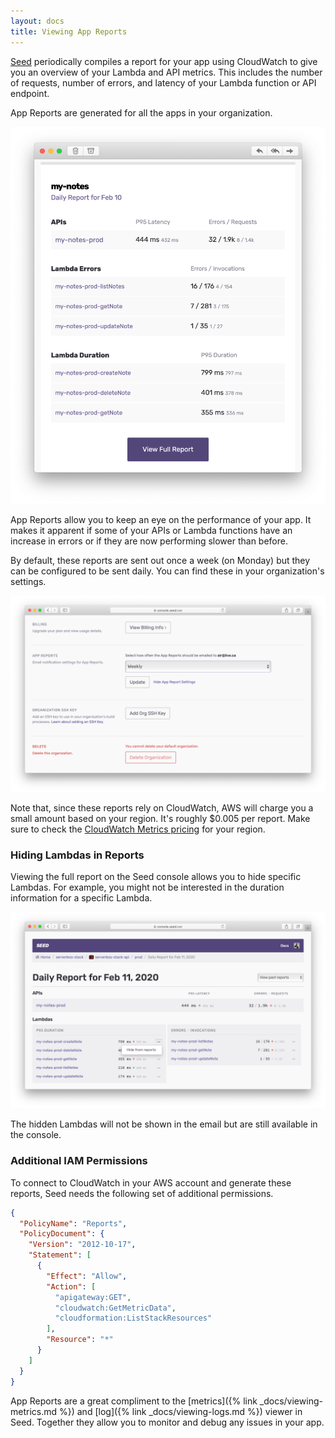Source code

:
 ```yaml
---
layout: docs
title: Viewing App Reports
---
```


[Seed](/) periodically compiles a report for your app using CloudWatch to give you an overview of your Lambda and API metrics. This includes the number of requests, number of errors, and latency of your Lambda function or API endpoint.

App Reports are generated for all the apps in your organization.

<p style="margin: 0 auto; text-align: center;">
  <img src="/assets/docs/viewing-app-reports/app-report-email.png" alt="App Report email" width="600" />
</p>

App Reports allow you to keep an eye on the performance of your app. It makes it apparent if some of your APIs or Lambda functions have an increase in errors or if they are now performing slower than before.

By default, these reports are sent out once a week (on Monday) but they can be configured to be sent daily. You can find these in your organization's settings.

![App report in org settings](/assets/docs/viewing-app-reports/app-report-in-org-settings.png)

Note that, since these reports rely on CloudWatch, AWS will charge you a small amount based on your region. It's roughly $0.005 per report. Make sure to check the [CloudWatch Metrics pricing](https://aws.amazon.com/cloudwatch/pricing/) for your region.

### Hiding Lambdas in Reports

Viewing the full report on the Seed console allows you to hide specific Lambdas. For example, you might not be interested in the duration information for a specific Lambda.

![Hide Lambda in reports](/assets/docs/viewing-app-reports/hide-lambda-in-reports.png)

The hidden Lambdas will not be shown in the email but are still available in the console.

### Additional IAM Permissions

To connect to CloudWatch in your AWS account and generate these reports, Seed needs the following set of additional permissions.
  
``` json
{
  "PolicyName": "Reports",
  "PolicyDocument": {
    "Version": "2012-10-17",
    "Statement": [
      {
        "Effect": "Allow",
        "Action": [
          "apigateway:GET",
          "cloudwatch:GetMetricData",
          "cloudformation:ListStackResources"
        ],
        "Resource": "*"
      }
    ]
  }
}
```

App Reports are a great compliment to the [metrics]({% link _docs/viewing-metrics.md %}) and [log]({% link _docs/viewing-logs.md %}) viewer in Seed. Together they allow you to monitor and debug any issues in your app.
******************************
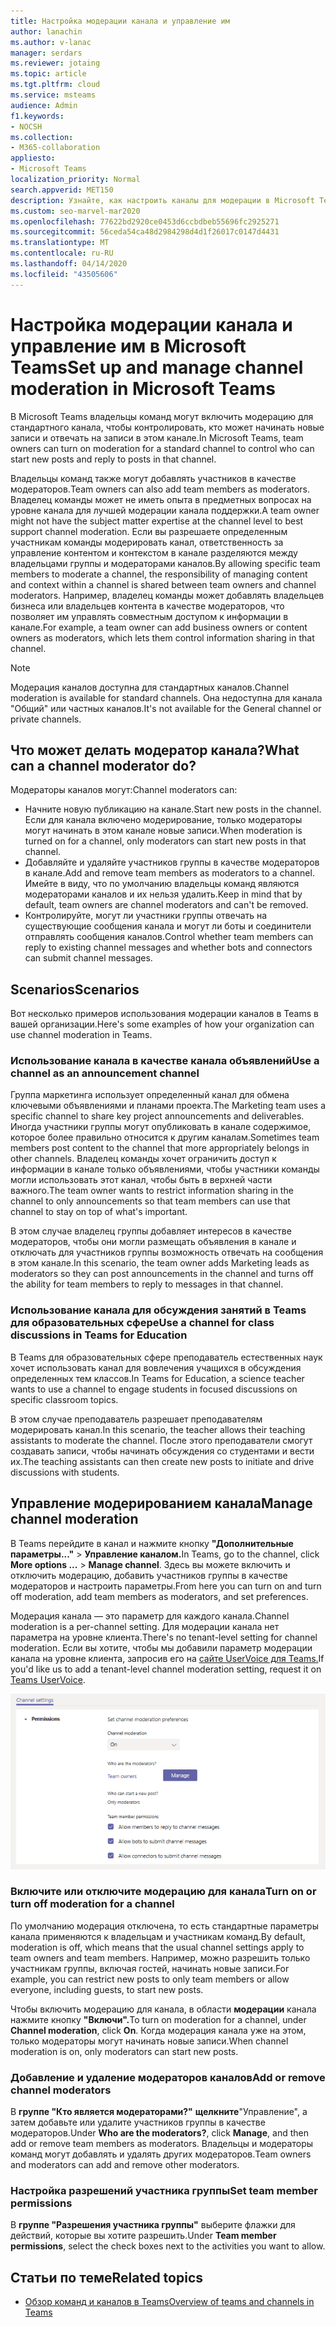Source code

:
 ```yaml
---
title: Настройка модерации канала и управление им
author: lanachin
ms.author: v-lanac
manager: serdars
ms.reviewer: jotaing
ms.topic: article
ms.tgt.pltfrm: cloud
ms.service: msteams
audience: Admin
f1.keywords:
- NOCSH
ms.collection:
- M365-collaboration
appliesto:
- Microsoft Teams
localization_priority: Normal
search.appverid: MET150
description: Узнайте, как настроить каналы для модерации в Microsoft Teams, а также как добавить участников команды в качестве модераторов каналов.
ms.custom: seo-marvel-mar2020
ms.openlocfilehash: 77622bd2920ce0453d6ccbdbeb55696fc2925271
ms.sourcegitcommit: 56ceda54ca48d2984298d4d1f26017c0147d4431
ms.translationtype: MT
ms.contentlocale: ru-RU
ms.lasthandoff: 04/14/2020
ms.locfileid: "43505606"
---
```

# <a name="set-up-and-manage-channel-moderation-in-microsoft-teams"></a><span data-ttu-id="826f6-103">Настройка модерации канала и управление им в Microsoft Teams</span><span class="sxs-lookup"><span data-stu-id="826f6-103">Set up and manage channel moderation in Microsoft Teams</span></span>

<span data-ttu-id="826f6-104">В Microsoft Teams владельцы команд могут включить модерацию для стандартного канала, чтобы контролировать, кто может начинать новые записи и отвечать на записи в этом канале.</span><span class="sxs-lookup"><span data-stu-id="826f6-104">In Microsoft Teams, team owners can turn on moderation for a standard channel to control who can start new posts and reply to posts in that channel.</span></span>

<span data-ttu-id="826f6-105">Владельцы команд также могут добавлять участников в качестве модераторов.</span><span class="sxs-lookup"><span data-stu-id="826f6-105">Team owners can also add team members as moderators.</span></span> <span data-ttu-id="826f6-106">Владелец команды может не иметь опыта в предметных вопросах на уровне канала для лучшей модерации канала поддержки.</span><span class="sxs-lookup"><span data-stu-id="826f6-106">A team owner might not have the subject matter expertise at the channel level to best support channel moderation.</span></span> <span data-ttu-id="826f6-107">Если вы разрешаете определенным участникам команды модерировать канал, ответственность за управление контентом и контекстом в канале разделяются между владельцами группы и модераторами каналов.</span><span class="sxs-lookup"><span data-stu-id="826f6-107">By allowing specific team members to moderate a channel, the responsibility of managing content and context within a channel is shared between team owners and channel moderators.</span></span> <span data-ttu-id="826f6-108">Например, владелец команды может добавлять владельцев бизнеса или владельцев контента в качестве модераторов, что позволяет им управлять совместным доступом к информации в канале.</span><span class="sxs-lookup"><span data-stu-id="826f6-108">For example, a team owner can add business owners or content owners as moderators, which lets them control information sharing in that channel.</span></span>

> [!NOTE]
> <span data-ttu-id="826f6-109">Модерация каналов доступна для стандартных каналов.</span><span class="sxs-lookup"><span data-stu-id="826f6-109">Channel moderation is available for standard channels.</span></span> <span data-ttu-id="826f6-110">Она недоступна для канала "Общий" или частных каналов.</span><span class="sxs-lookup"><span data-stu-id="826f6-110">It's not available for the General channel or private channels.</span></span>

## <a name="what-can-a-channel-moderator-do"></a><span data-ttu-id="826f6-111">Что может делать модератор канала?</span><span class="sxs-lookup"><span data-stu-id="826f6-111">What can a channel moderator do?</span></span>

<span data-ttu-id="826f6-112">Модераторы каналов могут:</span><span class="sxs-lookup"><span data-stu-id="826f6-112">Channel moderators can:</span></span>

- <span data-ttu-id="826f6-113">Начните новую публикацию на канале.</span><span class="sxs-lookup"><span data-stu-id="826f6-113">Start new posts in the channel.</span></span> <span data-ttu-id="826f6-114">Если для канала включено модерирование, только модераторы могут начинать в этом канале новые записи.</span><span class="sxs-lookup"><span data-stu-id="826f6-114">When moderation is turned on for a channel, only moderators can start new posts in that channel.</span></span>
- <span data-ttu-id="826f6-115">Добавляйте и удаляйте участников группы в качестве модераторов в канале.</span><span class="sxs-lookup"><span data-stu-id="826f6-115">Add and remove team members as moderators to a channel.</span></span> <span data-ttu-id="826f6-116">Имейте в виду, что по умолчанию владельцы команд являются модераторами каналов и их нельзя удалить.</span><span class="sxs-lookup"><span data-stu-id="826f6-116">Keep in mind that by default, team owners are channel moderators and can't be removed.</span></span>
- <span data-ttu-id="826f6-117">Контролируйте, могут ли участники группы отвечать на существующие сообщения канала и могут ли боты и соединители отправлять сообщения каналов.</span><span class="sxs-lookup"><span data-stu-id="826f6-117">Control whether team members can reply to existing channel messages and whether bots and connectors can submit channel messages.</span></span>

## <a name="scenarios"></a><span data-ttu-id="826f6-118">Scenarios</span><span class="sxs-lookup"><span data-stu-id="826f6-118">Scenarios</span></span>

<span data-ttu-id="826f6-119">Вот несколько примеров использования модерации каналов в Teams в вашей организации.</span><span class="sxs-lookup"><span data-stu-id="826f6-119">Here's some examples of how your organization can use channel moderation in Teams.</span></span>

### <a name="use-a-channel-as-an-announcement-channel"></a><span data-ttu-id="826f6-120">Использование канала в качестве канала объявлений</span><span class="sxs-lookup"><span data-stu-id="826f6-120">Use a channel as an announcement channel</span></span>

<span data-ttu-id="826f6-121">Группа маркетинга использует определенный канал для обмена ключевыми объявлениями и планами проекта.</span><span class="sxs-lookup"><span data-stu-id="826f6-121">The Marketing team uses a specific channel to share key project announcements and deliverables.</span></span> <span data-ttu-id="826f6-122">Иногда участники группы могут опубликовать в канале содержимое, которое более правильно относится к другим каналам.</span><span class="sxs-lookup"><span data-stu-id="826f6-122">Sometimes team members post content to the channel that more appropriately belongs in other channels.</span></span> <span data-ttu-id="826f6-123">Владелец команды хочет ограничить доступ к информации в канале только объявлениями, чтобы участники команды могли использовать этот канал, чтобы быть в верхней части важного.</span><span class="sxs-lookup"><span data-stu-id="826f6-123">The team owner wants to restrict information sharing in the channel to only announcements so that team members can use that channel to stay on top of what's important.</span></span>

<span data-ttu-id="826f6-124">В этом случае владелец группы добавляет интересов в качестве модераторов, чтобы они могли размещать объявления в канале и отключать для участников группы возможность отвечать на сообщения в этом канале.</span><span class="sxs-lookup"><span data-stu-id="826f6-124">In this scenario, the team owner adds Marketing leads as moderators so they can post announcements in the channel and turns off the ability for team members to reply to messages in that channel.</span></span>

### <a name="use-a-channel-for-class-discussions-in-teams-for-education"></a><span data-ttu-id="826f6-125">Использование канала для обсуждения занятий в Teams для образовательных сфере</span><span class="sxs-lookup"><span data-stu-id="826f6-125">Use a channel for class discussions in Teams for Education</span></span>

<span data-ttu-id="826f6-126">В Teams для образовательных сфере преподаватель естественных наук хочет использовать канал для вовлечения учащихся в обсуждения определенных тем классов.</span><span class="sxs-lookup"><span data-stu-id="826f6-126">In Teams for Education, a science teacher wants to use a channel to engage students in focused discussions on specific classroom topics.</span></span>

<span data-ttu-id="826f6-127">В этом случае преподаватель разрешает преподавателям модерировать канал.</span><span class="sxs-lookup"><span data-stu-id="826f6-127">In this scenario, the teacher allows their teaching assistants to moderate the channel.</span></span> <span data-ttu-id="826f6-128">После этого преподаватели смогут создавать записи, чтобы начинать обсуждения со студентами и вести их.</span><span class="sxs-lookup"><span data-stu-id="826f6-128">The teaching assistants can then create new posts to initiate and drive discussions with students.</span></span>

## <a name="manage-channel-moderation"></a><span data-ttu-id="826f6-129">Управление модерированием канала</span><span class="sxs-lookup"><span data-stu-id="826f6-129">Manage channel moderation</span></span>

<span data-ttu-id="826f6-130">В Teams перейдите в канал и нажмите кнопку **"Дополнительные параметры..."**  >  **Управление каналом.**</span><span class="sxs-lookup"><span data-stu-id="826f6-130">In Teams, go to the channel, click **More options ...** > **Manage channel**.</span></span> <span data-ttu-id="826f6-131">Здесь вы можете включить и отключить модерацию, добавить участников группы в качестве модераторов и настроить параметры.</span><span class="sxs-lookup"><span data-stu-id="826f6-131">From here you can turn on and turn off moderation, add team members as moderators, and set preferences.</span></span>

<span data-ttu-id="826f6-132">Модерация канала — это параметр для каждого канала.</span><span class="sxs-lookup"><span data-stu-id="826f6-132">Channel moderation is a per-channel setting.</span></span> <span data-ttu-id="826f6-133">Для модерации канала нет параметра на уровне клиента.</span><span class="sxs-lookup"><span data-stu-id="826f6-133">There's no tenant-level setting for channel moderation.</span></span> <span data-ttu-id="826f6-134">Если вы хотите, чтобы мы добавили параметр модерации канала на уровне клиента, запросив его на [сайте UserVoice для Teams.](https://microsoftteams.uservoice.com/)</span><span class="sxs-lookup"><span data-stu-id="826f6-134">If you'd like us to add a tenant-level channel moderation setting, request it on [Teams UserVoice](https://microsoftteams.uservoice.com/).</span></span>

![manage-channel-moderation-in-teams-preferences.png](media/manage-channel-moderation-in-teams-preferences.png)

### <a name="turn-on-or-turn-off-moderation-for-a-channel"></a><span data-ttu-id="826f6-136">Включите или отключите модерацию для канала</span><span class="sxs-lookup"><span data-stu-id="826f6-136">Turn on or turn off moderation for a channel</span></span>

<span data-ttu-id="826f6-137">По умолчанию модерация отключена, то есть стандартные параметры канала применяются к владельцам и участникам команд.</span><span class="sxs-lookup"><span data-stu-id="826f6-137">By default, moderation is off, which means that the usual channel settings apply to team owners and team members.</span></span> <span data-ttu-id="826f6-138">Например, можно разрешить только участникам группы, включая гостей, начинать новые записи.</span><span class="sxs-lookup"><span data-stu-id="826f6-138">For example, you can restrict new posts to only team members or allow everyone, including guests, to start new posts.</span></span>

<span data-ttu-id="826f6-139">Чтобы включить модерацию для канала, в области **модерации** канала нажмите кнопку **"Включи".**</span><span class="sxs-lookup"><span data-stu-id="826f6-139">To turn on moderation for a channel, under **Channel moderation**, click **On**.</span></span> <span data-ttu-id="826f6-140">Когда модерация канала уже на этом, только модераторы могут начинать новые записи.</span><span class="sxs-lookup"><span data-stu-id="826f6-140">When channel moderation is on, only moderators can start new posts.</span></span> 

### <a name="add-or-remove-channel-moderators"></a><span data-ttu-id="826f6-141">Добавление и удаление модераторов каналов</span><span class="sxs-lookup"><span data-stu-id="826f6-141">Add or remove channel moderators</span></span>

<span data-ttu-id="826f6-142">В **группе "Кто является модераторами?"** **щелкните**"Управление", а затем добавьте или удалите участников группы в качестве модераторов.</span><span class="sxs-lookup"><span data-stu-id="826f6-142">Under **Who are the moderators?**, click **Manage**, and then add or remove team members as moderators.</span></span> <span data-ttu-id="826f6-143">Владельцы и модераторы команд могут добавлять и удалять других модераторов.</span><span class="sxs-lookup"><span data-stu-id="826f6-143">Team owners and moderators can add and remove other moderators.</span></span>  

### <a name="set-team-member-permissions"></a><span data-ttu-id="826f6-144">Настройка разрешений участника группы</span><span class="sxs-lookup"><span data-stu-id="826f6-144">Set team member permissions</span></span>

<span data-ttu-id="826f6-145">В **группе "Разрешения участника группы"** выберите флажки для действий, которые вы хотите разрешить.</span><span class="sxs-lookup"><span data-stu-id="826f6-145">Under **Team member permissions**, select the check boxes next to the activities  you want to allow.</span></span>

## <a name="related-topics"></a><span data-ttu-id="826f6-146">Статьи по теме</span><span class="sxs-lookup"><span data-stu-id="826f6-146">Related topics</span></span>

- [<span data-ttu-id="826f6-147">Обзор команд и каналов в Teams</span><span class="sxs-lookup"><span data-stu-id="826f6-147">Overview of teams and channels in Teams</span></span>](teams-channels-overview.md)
******************************
## [Description of the task]
Taking the records above as input, show every line in which the word "сообщения" is present.

## [Solution]
- <span data-ttu-id="826f6-117">Контролируйте, могут ли участники группы отвечать на существующие сообщения канала и могут ли боты и соединители отправлять сообщения каналов.</span><span class="sxs-lookup"><span data-stu-id="826f6-117">Control whether team members can reply to existing channel messages and whether bots and connectors can submit channel messages.</span></span>
<span data-ttu-id="826f6-124">В этом случае владелец группы добавляет интересов в качестве модераторов, чтобы они могли размещать объявления в канале и отключать для участников группы возможность отвечать на сообщения в этом канале.</span><span class="sxs-lookup"><span data-stu-id="826f6-124">In this scenario, the team owner adds Marketing leads as moderators so they can post announcements in the channel and turns off the ability for team members to reply to messages in that channel.</span></span>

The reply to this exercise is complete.